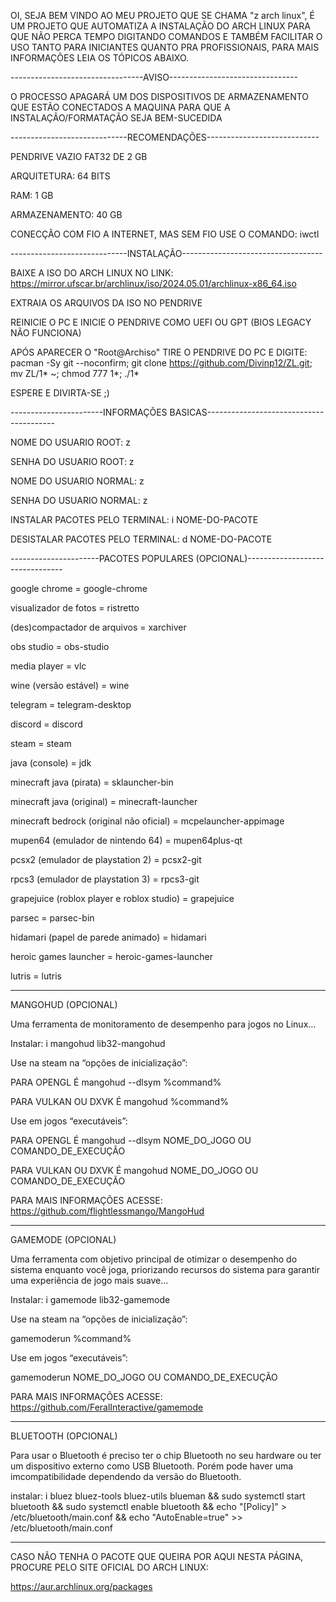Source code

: OI, SEJA BEM VINDO AO MEU PROJETO QUE SE CHAMA "z arch linux", É UM PROJETO QUE AUTOMATIZA A INSTALAÇÃO DO ARCH LINUX PARA QUE NÃO PERCA TEMPO DIGITANDO COMANDOS E TAMBÉM FACILITAR O USO TANTO PARA INICIANTES QUANTO PRA PROFISSIONAIS, PARA MAIS INFORMAÇÕES LEIA OS TÓPICOS ABAIXO.

---------------------------------AVISO--------------------------------

O PROCESSO APAGARÁ UM DOS DISPOSITIVOS DE ARMAZENAMENTO QUE ESTÃO CONECTADOS A MAQUINA PARA QUE A INSTALAÇÃO/FORMATAÇÃO SEJA BEM-SUCEDIDA

-----------------------------RECOMENDAÇÕES----------------------------

PENDRIVE VAZIO FAT32 DE 2 GB

ARQUITETURA: 64 BITS

RAM: 1 GB

ARMAZENAMENTO: 40 GB

CONECÇÃO COM FIO A INTERNET, MAS SEM FIO USE O COMANDO: iwctl

-----------------------------INSTALAÇÃO-----------------------------------

BAIXE A ISO DO ARCH LINUX NO LINK: https://mirror.ufscar.br/archlinux/iso/2024.05.01/archlinux-x86_64.iso

EXTRAIA OS ARQUIVOS DA ISO NO PENDRIVE

REINICIE O PC E INICIE O PENDRIVE COMO UEFI OU GPT (BIOS LEGACY NÃO FUNCIONA)

APÓS APARECER O "Root@Archiso" TIRE O PENDRIVE DO PC E DIGITE: pacman -Sy git --noconfirm; git clone https://github.com/Divinp12/ZL.git; mv ZL/1* ~; chmod 777 1*; ./1*

ESPERE E DIVIRTA-SE ;)

-----------------------INFORMAÇÕES BASICAS----------------------------------------

NOME DO USUARIO ROOT: z

SENHA DO USUARIO ROOT: z

NOME DO USUARIO NORMAL: z

SENHA DO USUARIO NORMAL: z

INSTALAR PACOTES PELO TERMINAL: i NOME-DO-PACOTE

DESISTALAR PACOTES PELO TERMINAL: d NOME-DO-PACOTE

----------------------PACOTES POPULARES (OPCIONAL)--------------------------------

google chrome = google-chrome

visualizador de fotos = ristretto

(des)compactador de arquivos = xarchiver

obs studio = obs-studio

media player = vlc

wine (versão estável) = wine

telegram = telegram-desktop

discord = discord

steam = steam

java (console) = jdk

minecraft java (pirata) = sklauncher-bin

minecraft java (original) = minecraft-launcher

minecraft bedrock (original não oficial) = mcpelauncher-appimage

mupen64 (emulador de nintendo 64) = mupen64plus-qt

pcsx2 (emulador de playstation 2) = pcsx2-git

rpcs3 (emulador de playstation 3) = rpcs3-git

grapejuice (roblox player e roblox studio) = grapejuice

parsec = parsec-bin

hidamari (papel de parede animado) = hidamari

heroic games launcher = heroic-games-launcher

lutris = lutris

____________________________________________________________________________________________________
MANGOHUD (OPCIONAL)

Uma ferramenta de monitoramento de desempenho para jogos no Linux...

Instalar: i mangohud lib32-mangohud

Use na steam na “opções de inicialização”:

PARA OPENGL É mangohud --dlsym %command%

PARA VULKAN OU DXVK É mangohud %command%

Use em jogos “executáveis”:

PARA OPENGL É mangohud --dlsym NOME_DO_JOGO OU COMANDO_DE_EXECUÇÃO

PARA VULKAN OU DXVK É mangohud NOME_DO_JOGO OU COMANDO_DE_EXECUÇÃO

PARA MAIS INFORMAÇÕES ACESSE: https://github.com/flightlessmango/MangoHud

____________________________________________________________________________________________________
GAMEMODE (OPCIONAL)

Uma ferramenta com objetivo principal de otimizar o desempenho do sistema enquanto você joga, priorizando recursos do sistema para garantir uma experiência de jogo mais suave...

Instalar: i gamemode lib32-gamemode

Use na steam na “opções de inicialização”:

gamemoderun %command%

Use em jogos “executáveis”:

gamemoderun NOME_DO_JOGO OU COMANDO_DE_EXECUÇÃO

PARA MAIS INFORMAÇÕES ACESSE: https://github.com/FeralInteractive/gamemode

____________________________________________________________________________________________________
BLUETOOTH (OPCIONAL)

Para usar o Bluetooth é preciso ter o chip Bluetooth no seu hardware ou ter um dispositivo externo como USB Bluetooth. Porém pode haver uma imcompatibilidade dependendo da versão do Bluetooth.

instalar: i bluez bluez-tools bluez-utils blueman && sudo systemctl start bluetooth && sudo systemctl enable bluetooth && echo "[Policy]" > /etc/bluetooth/main.conf && echo "AutoEnable=true" >> /etc/bluetooth/main.conf
_________________________________________________________________________________________________________________________

CASO NÃO TENHA O PACOTE QUE QUEIRA POR AQUI NESTA PÁGINA, PROCURE PELO SITE OFICIAL DO ARCH LINUX:

https://aur.archlinux.org/packages

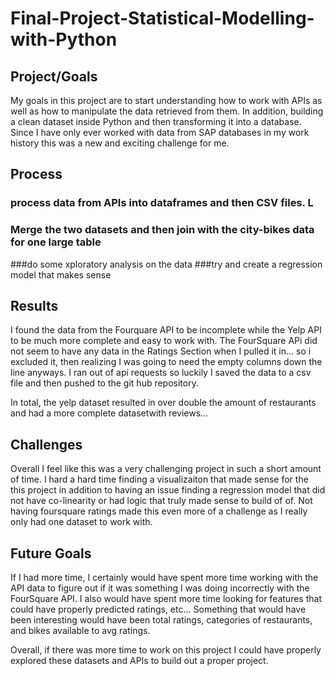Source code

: # Final-Project-Statistical-Modelling-with-Python

## Project/Goals
My goals in this project are to start understanding how to work with APIs as well as how to manipulate the data retrieved from them. In addition, building a clean dataset inside Python and then transforming it into a database. Since I have only ever worked with data from SAP databases in my work history this was a new and exciting challenge for me. 

## Process
### process data from APIs into dataframes and then CSV files. L
### Merge the two datasets and then join with the city-bikes data for one large table
###do some xploratory analysis on the data
###try and create a regression model that makes sense

## Results
I found the data from the Fourquare API to be incomplete while the Yelp API to be much more complete and easy to work with. The FourSquare APi did not seem to have any data in the Ratings Section when I pulled it in... so i excluded it, then realizing I was going to need the empty columns down the line anyways. I ran out of api requests so luckily I saved the data to a csv file and then pushed to the git hub repository.

In total, the yelp dataset resulted in over double the amount of restaurants and had a more complete datasetwith reviews...



## Challenges 
Overall I feel like this was a very challenging project in such a short amount of time. I hard a hard time finding a visualizaiton that made sense for the this project in addition to having an issue finding a regression model that did not have co-linearity or had logic that truly made sense to build of of. Not having foursquare ratings made this even more of a challenge as I really only had one dataset to work with. 

## Future Goals
If I had more time, I certainly would have spent more time working with the API data to figure out if it was something I was doing incorrectly with the FourSquare API. I also would have spent more time looking for features that could have properly predicted ratings, etc... Something that would have been interesting would have been total ratings, categories of restaurants, and bikes available to avg ratings.

Overall, if there was more time to work on this project I could have properly explored these datasets and APIs to build out a proper project. 
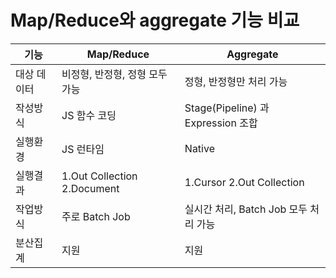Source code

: # Map/Reduce와 aggregate 기능 비교
기능 | Map/Reduce | Aggregate
--- | --- | --- 
대상 데이터 | 비정형, 반정형, 정형 모두 가능 | 정형, 반정형만 처리 가능
작성방식 | JS 함수 코딩 | Stage(Pipeline) 과 Expression 조합
실행환경 | JS 런타임 | Native 
실행결과 | 1.Out Collection 2.Document | 1.Cursor 2.Out Collection
작업방식 | 주로 Batch Job | 실시간 처리, Batch Job 모두 처리 가능
분산집계 | 지원 | 지원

☆ ☆ ☆ ☆ ☆

= Goal of the exercise =
Everything above from the line containing "NOME DO USUARIO ROOT: z" through the line containing "steam = steam" must be copied exactly. Nothing outside that range belongs in the answer.

= Exercise solution =
NOME DO USUARIO ROOT: z

SENHA DO USUARIO ROOT: z

NOME DO USUARIO NORMAL: z

SENHA DO USUARIO NORMAL: z

INSTALAR PACOTES PELO TERMINAL: i NOME-DO-PACOTE

DESISTALAR PACOTES PELO TERMINAL: d NOME-DO-PACOTE

----------------------PACOTES POPULARES (OPCIONAL)--------------------------------

google chrome = google-chrome

visualizador de fotos = ristretto

(des)compactador de arquivos = xarchiver

obs studio = obs-studio

media player = vlc

wine (versão estável) = wine

telegram = telegram-desktop

discord = discord

steam = steam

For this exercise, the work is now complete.